== INPUT RECORDS ==
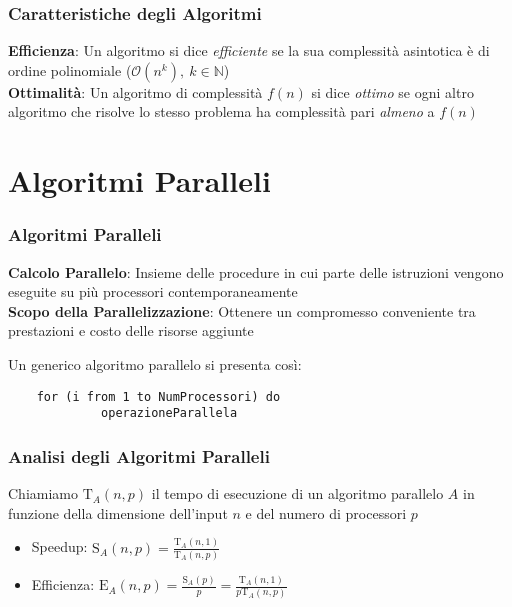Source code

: \documentclass[14pt]{beamer}
\begin{document}

\begin{frame}
\frametitle{Caratteristiche degli Algoritmi}
\textbf{Efficienza}: Un algoritmo si dice \textit{efficiente} se la sua complessità asintotica è di ordine polinomiale ($\mathcal{O}(n^k), \ k \in \mathbb{N}$)\\
\textbf{Ottimalità}: Un algoritmo di complessità $f(n)$ si dice \textit{ottimo} se ogni altro algoritmo che risolve lo stesso problema ha complessità pari \textit{almeno} a $f(n)$
\end{frame}



\section{Algoritmi Paralleli}
\begin{frame}
\frametitle{Algoritmi Paralleli}
\textbf{Calcolo Parallelo}: Insieme delle procedure in cui parte delle istruzioni vengono eseguite su più processori contemporaneamente\\
\textbf{Scopo della Parallelizzazione}: Ottenere un compromesso conveniente tra prestazioni e costo delle risorse aggiunte
\end{frame}


\begin{frame}[fragile]
Un generico algoritmo parallelo si presenta così:\\
\begin{verbatim}
    for (i from 1 to NumProcessori) do
             operazioneParallela
\end{verbatim}
\end{frame}


\begin{frame}
\frametitle{Analisi degli Algoritmi Paralleli}
Chiamiamo $\mathrm{T}_{A}(n, p)$ il tempo di esecuzione di un algoritmo parallelo $A$ in funzione della dimensione dell'input $n$ e del numero di processori $p$\\
\begin{itemize}
\item{Speedup}: $\displaystyle \mathrm{S}_{A}(n, p) = \frac{\mathrm{T}_{A}(n, 1)}{\mathrm{T}_{A}(n, p)}$\\
\item{Efficienza}: $\displaystyle \mathrm{E}_{A}(n, p) = \frac{\mathrm{S}_{A}(p)}{p} = \frac{\mathrm{T}_{A}(n, 1)}{p\mathrm{T}_{A}(n, p)}$
\end{itemize}
\end{frame}
\end{document}
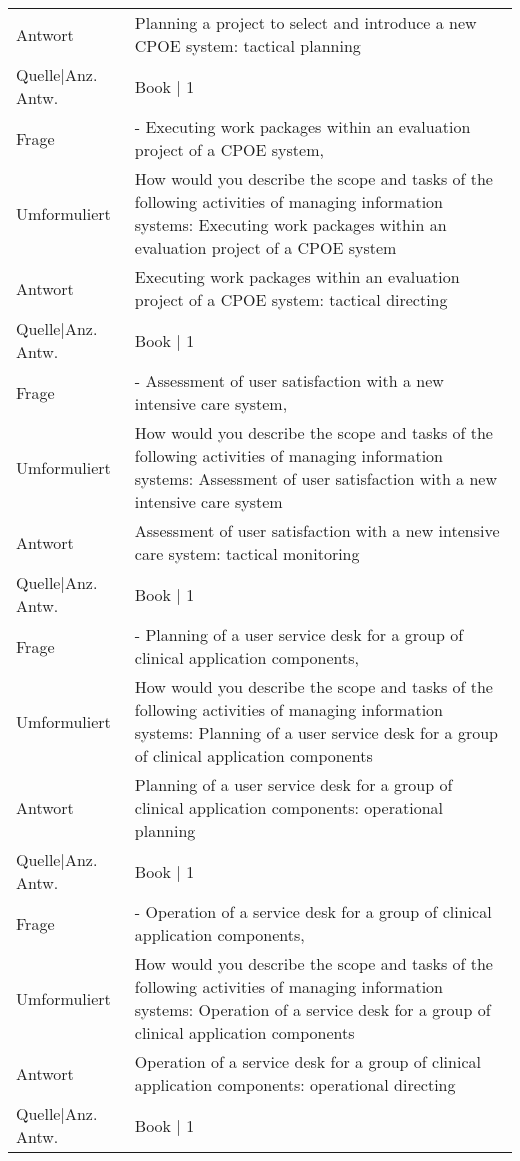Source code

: {\begin{landscape}
\begin{longtable}{p{3cm}p{}}
    Antwort & Planning a project to select and introduce a new CPOE system: tactical planning \\
    Quelle|Anz. Antw. & Book | 1 \\
    \midrule
    Frage & - Executing work packages within an evaluation project of a CPOE system, \\
    Umformuliert & How would you describe the scope and tasks of the following activities of managing information systems: Executing work packages within an evaluation project of a CPOE system \\
    Antwort & Executing work packages within an evaluation project of a CPOE system: tactical directing \\
    Quelle|Anz. Antw. & Book | 1 \\
    \midrule
    Frage & - Assessment of user satisfaction with a new intensive care system, \\
    Umformuliert & How would you describe the scope and tasks of the following activities of managing information systems: Assessment of user satisfaction with a new intensive care system \\
    Antwort & Assessment of user satisfaction with a new intensive care system: tactical monitoring \\
    Quelle|Anz. Antw. & Book | 1 \\
    \midrule
    Frage & - Planning of a user service desk for a group of clinical application components, \\
    Umformuliert & How would you describe the scope and tasks of the following activities of managing information systems: Planning of a user service desk for a group of clinical application components \\
    Antwort & Planning of a user service desk for a group of clinical application components: operational planning \\
    Quelle|Anz. Antw. & Book | 1 \\
    \midrule
    Frage & - Operation of a service desk for a group of clinical application components, \\
    Umformuliert & How would you describe the scope and tasks of the following activities of managing information systems: Operation of a service desk for a group of clinical application components \\
    Antwort & Operation of a service desk for a group of clinical application components: operational directing \\
    Quelle|Anz. Antw. & Book | 1 \\

\end{longtable}
\end{landscape}}
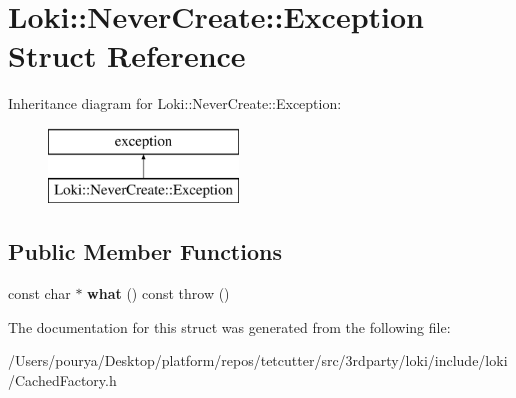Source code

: \hypertarget{structLoki_1_1NeverCreate_1_1Exception}{}\section{Loki\+:\+:Never\+Create\+:\+:Exception Struct Reference}
\label{structLoki_1_1NeverCreate_1_1Exception}
Inheritance diagram for Loki\+:\+:Never\+Create\+:\+:Exception\+:\begin{figure}[H]
\begin{center}
\leavevmode
\includegraphics[height=2.000000cm]{structLoki_1_1NeverCreate_1_1Exception}
\end{center}
\end{figure}
\subsection*{Public Member Functions}
\begin{DoxyCompactItemize}
\item 
\hypertarget{structLoki_1_1NeverCreate_1_1Exception_abbfc809de272b903fed25e39b6fba66a}{}const char $\ast$ {\bfseries what} () const   throw ()\label{structLoki_1_1NeverCreate_1_1Exception_abbfc809de272b903fed25e39b6fba66a}

\end{DoxyCompactItemize}


The documentation for this struct was generated from the following file\+:\begin{DoxyCompactItemize}
\item 
/\+Users/pourya/\+Desktop/platform/repos/tetcutter/src/3rdparty/loki/include/loki/Cached\+Factory.\+h\end{DoxyCompactItemize}
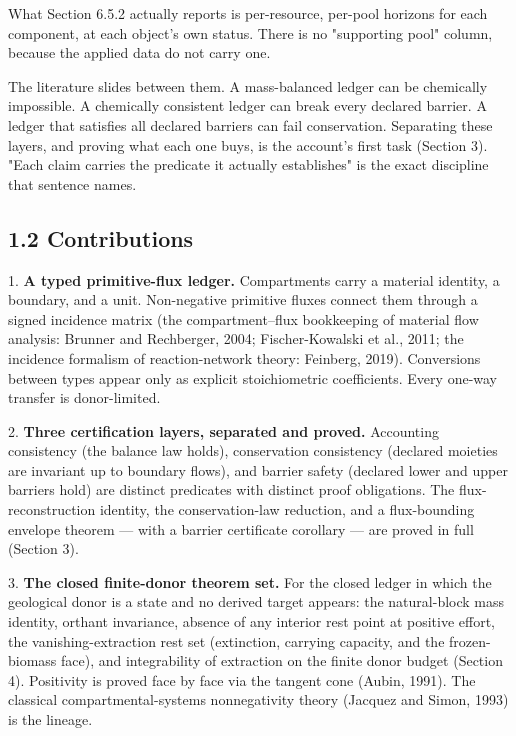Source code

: \documentclass[11pt]{article}
\begin{document}
What Section 6.5.2 actually reports is per-resource, per-pool horizons for each component, at each object's own status. There is no "supporting pool" column, because the applied data do not carry one.

The literature slides between them. A mass-balanced ledger can be chemically impossible. A chemically consistent ledger can break every declared barrier. A ledger that satisfies all declared barriers can fail conservation. Separating these layers, and proving what each one buys, is the account's first task (Section 3). "Each claim carries the predicate it actually establishes" is the exact discipline that sentence names.

\subsection*{1.2 Contributions}\label{12-contributions}

1. \textbf{A typed primitive-flux ledger.} Compartments carry a material identity, a boundary, and a unit. Non-negative primitive fluxes connect them through a signed incidence matrix (the compartment--flux bookkeeping of material flow analysis: Brunner and Rechberger, 2004; Fischer-Kowalski et al., 2011; the incidence formalism of reaction-network theory: Feinberg, 2019). Conversions between types appear only as explicit stoichiometric coefficients. Every one-way transfer is donor-limited.

2. \textbf{Three certification layers, separated and proved.} Accounting consistency (the balance law holds), conservation consistency (declared moieties are invariant up to boundary flows), and barrier safety (declared lower and upper barriers hold) are distinct predicates with distinct proof obligations. The flux-reconstruction identity, the conservation-law reduction, and a flux-bounding envelope theorem --- with a barrier certificate corollary --- are proved in full (Section 3).

3. \textbf{The closed finite-donor theorem set.} For the closed ledger in which the geological donor is a state and no derived target appears: the natural-block mass identity, orthant invariance, absence of any interior rest point at positive effort, the vanishing-extraction rest set (extinction, carrying capacity, and the frozen-biomass face), and integrability of extraction on the finite donor budget (Section 4). Positivity is proved face by face via the tangent cone (Aubin, 1991). The classical compartmental-systems nonnegativity theory (Jacquez and Simon, 1993) is the lineage.
\end{document}
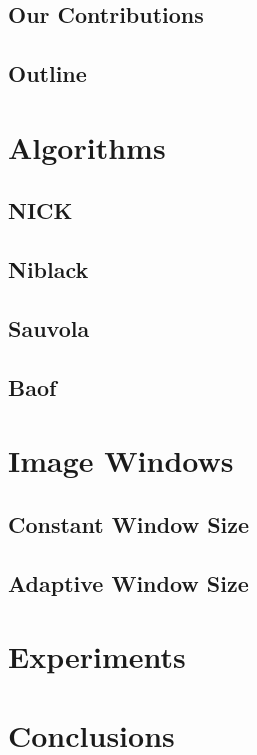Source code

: \documentclass[sigconf]{acmart}
\begin{document}
\subsection{Our Contributions}

\subsection{Outline}

\section{Algorithms}

\subsection{NICK}

\subsection{Niblack}

\subsection{Sauvola}

\subsection{Baof}

\section{Image Windows}

\subsection{Constant Window Size}

\subsection{Adaptive Window Size}

\section{Experiments}

\section{Conclusions}



\end{document}
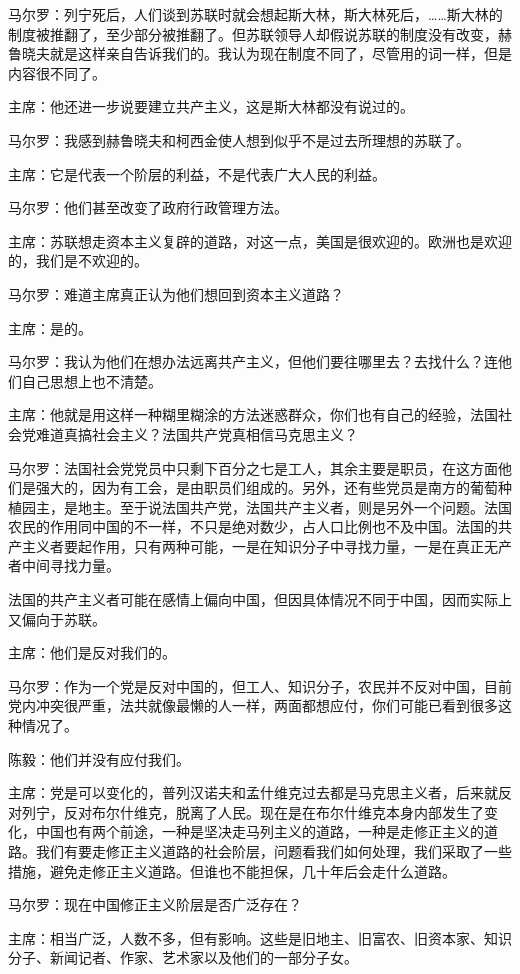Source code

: 马尔罗：列宁死后，人们谈到苏联时就会想起斯大林，斯大林死后，……斯大林的制度被推翻了，至少部分被推翻了。但苏联领导人却假说苏联的制度没有改变，赫鲁晓夫就是这样亲自告诉我们的。我认为现在制度不同了，尽管用的词一样，但是内容很不同了。

主席：他还进一步说要建立共产主义，这是斯大林都没有说过的。

马尔罗：我感到赫鲁晓夫和柯西金使人想到似乎不是过去所理想的苏联了。

主席：它是代表一个阶层的利益，不是代表广大人民的利益。

马尔罗：他们甚至改变了政府行政管理方法。

主席：苏联想走资本主义复辟的道路，对这一点，美国是很欢迎的。欧洲也是欢迎的，我们是不欢迎的。

马尔罗：难道主席真正认为他们想回到资本主义道路？

主席：是的。

马尔罗：我认为他们在想办法远离共产主义，但他们要往哪里去？去找什么？连他们自己思想上也不清楚。

主席：他就是用这样一种糊里糊涂的方法迷惑群众，你们也有自己的经验，法国社会党难道真搞社会主义？法国共产党真相信马克思主义？

马尔罗：法国社会党党员中只剩下百分之七是工人，其余主要是职员，在这方面他们是强大的，因为有工会，是由职员们组成的。另外，还有些党员是南方的葡萄种植园主，是地主。至于说法国共产党，法国共产主义者，则是另外一个问题。法国农民的作用同中国的不一样，不只是绝对数少，占人口比例也不及中国。法国的共产主义者要起作用，只有两种可能，一是在知识分子中寻找力量，一是在真正无产者中间寻找力量。

法国的共产主义者可能在感情上偏向中国，但因具体情况不同于中国，因而实际上又偏向于苏联。

主席：他们是反对我们的。

马尔罗：作为一个党是反对中国的，但工人、知识分子，农民并不反对中国，目前党内冲突很严重，法共就像最懒的人一样，两面都想应付，你们可能已看到很多这种情况了。

陈毅：他们并没有应付我们。

主席：党是可以变化的，普列汉诺夫和孟什维克过去都是马克思主义者，后来就反对列宁，反对布尔什维克，脱离了人民。现在是在布尔什维克本身内部发生了变化，中国也有两个前途，一种是坚决走马列主义的道路，一种是走修正主义的道路。我们有要走修正主义道路的社会阶层，问题看我们如何处理，我们采取了一些措施，避免走修正主义道路。但谁也不能担保，几十年后会走什么道路。

马尔罗：现在中国修正主义阶层是否广泛存在？

主席：相当广泛，人数不多，但有影响。这些是旧地主、旧富农、旧资本家、知识分子、新闻记者、作家、艺术家以及他们的一部分子女。

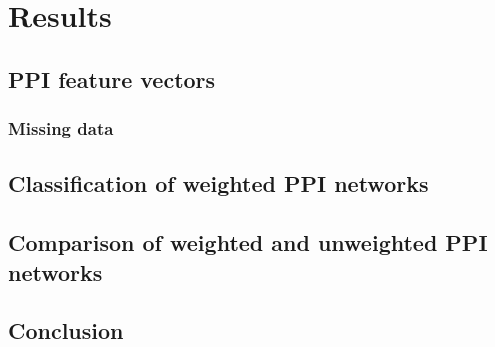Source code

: \chapter{Results}
\label{results}



\section{PPI feature vectors}








\subsection{Missing data}

\section{Classification of weighted PPI networks}




\section{Comparison of weighted and unweighted PPI networks}



\section*{Conclusion}


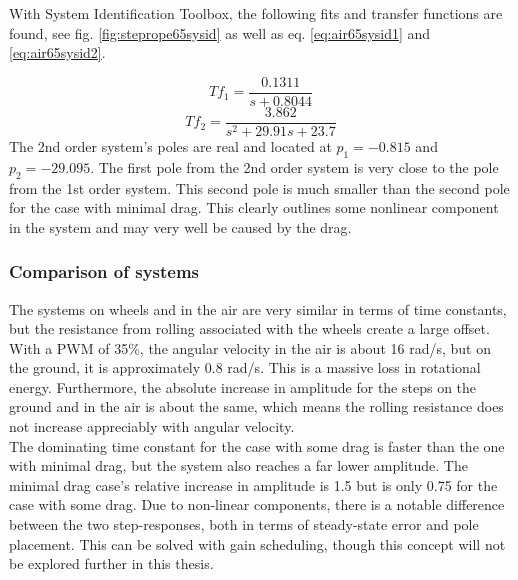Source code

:With System Identification Toolbox, the following fits and transfer functions are found, see fig. \ref{fig:steprope65sysid} as well as eq. \ref{eq:air65sysid1} and \ref{eq:air65sysid2}. 


\begin{equation}\label{eq:air65sysid1}
    Tf_1 = \frac{0.1311}{s+0.8044}
\end{equation}
\begin{equation}\label{eq:air65sysid2}
    Tf_2 = \frac{3.862}{s^2 + 29.91s + 23.7}
\end{equation}
The 2nd order system's poles are real and located at $p_1=-0.815$ and $p_2=-29.095$. The first pole from the 2nd order system is very close to the pole from the 1st order system. This second pole is much smaller than the second pole for the case with minimal drag. This clearly outlines some nonlinear component in the system and may very well be caused by the drag. 


\subsubsection{Comparison of systems}
The systems on wheels and in the air are very similar in terms of time constants, but the resistance from rolling associated with the wheels create a large offset. With a PWM of 35\%, the angular velocity in the air is about 16 rad/s, but on the ground, it is approximately 0.8 rad/s. This is a massive loss in rotational energy. Furthermore, the absolute increase in amplitude for the steps on the ground and in the air is about the same, which means the rolling resistance does not increase appreciably with angular velocity. \\ 
The dominating time constant for the case with some drag is faster than the one with minimal drag, but the system also reaches a far lower amplitude. The minimal drag case's relative increase in amplitude is 1.5 but is only 0.75 for the case with some drag. Due to non-linear components, there is a notable difference between the two step-responses, both in terms of steady-state error and pole placement. This can be solved with gain scheduling, though this concept will not be explored further in this thesis. 


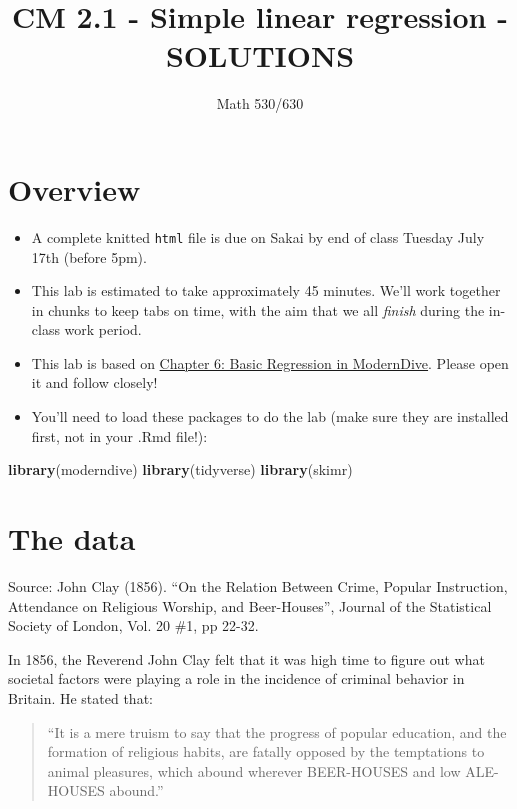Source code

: \documentclass[]{article}
\title{CM 2.1 - Simple linear regression - SOLUTIONS}
\subtitle{Math 530/630}
\author{}
\date{}
\newenvironment{Shaded}{\begin{snugshade}}{\end{snugshade}}
\newcommand{\KeywordTok}[1]{\textcolor[rgb]{0.13,0.29,0.53}{\textbf{#1}}}
\newcommand{\NormalTok}[1]{#1}
\providecommand{\tightlist}{%
  \setlength{\itemsep}{0pt}\setlength{\parskip}{0pt}}
\begin{document}
\maketitle

{
\setcounter{tocdepth}{2}
\tableofcontents
}
\hypertarget{overview}{%
\section{Overview}\label{overview}}

\begin{itemize}
\tightlist
\item
  A complete knitted \texttt{html} file is due on Sakai by end of class
  Tuesday July 17th (before 5pm).
\item
  This lab is estimated to take approximately 45 minutes. We'll work
  together in chunks to keep tabs on time, with the aim that we all
  \emph{finish} during the in-class work period.
\item
  This lab is based on
  \href{http://moderndive.netlify.com/6-regression.html}{Chapter 6:
  Basic Regression in ModernDive}. Please open it and follow closely!
\item
  You'll need to load these packages to do the lab (make sure they are
  installed first, not in your .Rmd file!):
\end{itemize}

\begin{Shaded}
\begin{Highlighting}[]
\KeywordTok{library}\NormalTok{(moderndive)}
\KeywordTok{library}\NormalTok{(tidyverse)}
\KeywordTok{library}\NormalTok{(skimr)}
\end{Highlighting}
\end{Shaded}

\hypertarget{the-data}{%
\section{The data}\label{the-data}}

Source: John Clay (1856). ``On the Relation Between Crime, Popular
Instruction, Attendance on Religious Worship, and Beer-Houses'', Journal
of the Statistical Society of London, Vol. 20 \#1, pp 22-32.

In 1856, the Reverend John Clay felt that it was high time to figure out
what societal factors were playing a role in the incidence of criminal
behavior in Britain. He stated that:

\begin{quote}
``It is a mere truism to say that the progress of popular education, and
the formation of religious habits, are fatally opposed by the
temptations to animal pleasures, which abound wherever BEER-HOUSES and
low ALE-HOUSES abound.''
\end{quote}
\end{document}
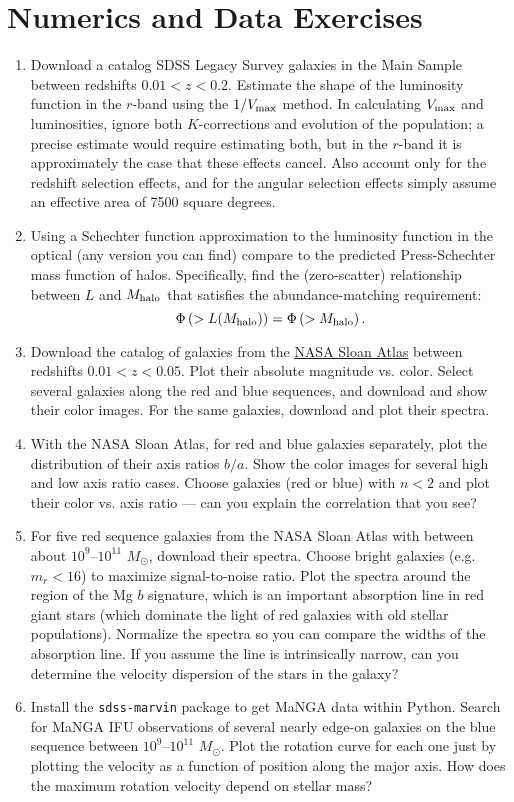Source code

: \section{Numerics and Data Exercises}

\begin{enumerate}
\item Download a catalog SDSS Legacy Survey galaxies in the Main
Sample between redshifts $0.01 < z < 0.2$. Estimate the shape of the
luminosity function in the $r$-band using the $1/V_{\rm max}$
method. In calculating $V_{\rm max}$ and luminosities, ignore both
$K$-corrections and evolution of the population; a precise estimate
would require estimating both, but in the $r$-band it is approximately
the case that these effects cancel. Also account only for the redshift
selection effects, and for the angular selection effects simply assume
an effective area of 7500 square degrees.
\item Using a Schechter function approximation to the luminosity
function in the optical (any version you can find) compare to the
predicted Press-Schechter mass function of halos. Specifically, find
the (zero-scatter) relationship between $L$ and $M_{\rm halo}$ that
satisfies the abundance-matching requirement:
\begin{equation}
\Phi\left(>L(M_{\rm halo})\right) = \Phi\left(>M_{\rm halo}\right).
\end{equation}
\item Download the catalog of galaxies from
the \href{http://nsatlas.org}{NASA Sloan Atlas} between redshifts
$0.01 < z <0.05$. Plot their absolute magnitude vs. color. Select
several galaxies along the red and blue sequences, and download and
show their color images. For the same galaxies, download and plot
their spectra.
\item With the NASA Sloan Atlas, for red and blue galaxies separately, plot the
distribution of their axis ratios $b/a$. Show the color images for
several high and low axis ratio cases. Choose galaxies (red or blue)
with $n<2$ and plot their color vs. axis ratio --- can you explain the
correlation that you see?
\item For five red sequence galaxies from the NASA Sloan Atlas with
between about $10^9$--$10^{11}$ $M_\odot$, download their
spectra. Choose bright galaxies (e.g. $m_r < 16$) to maximize
signal-to-noise ratio. Plot the spectra around the region of the Mg
$b$ signature, which is an important absorption line in red giant
stars (which dominate the light of red galaxies with old stellar
populations). Normalize the spectra so you can compare the widths of
the absorption line. If you assume the line is intrinsically narrow,
can you determine the velocity dispersion of the stars in the galaxy?
\item Install the {\tt sdss-marvin} package to get MaNGA data within
Python. Search for MaNGA IFU observations of several nearly edge-on
galaxies on the blue sequence between $10^9$--$10^{11}$
$M_\odot$. Plot the rotation curve for each one just by plotting the
velocity as a function of position along the major axis. How does the
maximum rotation velocity depend on stellar mass?
\end{enumerate}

== TASK BRIEF ==
Filter the entries above and copy only the lines that hold "declared".

== SOLVED EXERCISE ==
The literature slides between them. A mass-balanced ledger can be chemically impossible. A chemically consistent ledger can break every declared barrier. A ledger that satisfies all declared barriers can fail conservation. Separating these layers, and proving what each one buys, is the account's first task (Section 3). "Each claim carries the predicate it actually establishes" is the exact discipline that sentence names.
2. \textbf{Three certification layers, separated and proved.} Accounting consistency (the balance law holds), conservation consistency (declared moieties are invariant up to boundary flows), and barrier safety (declared lower and upper barriers hold) are distinct predicates with distinct proof obligations. The flux-reconstruction identity, the conservation-law reduction, and a flux-bounding envelope theorem --- with a barrier certificate corollary --- are proved in full (Section 3).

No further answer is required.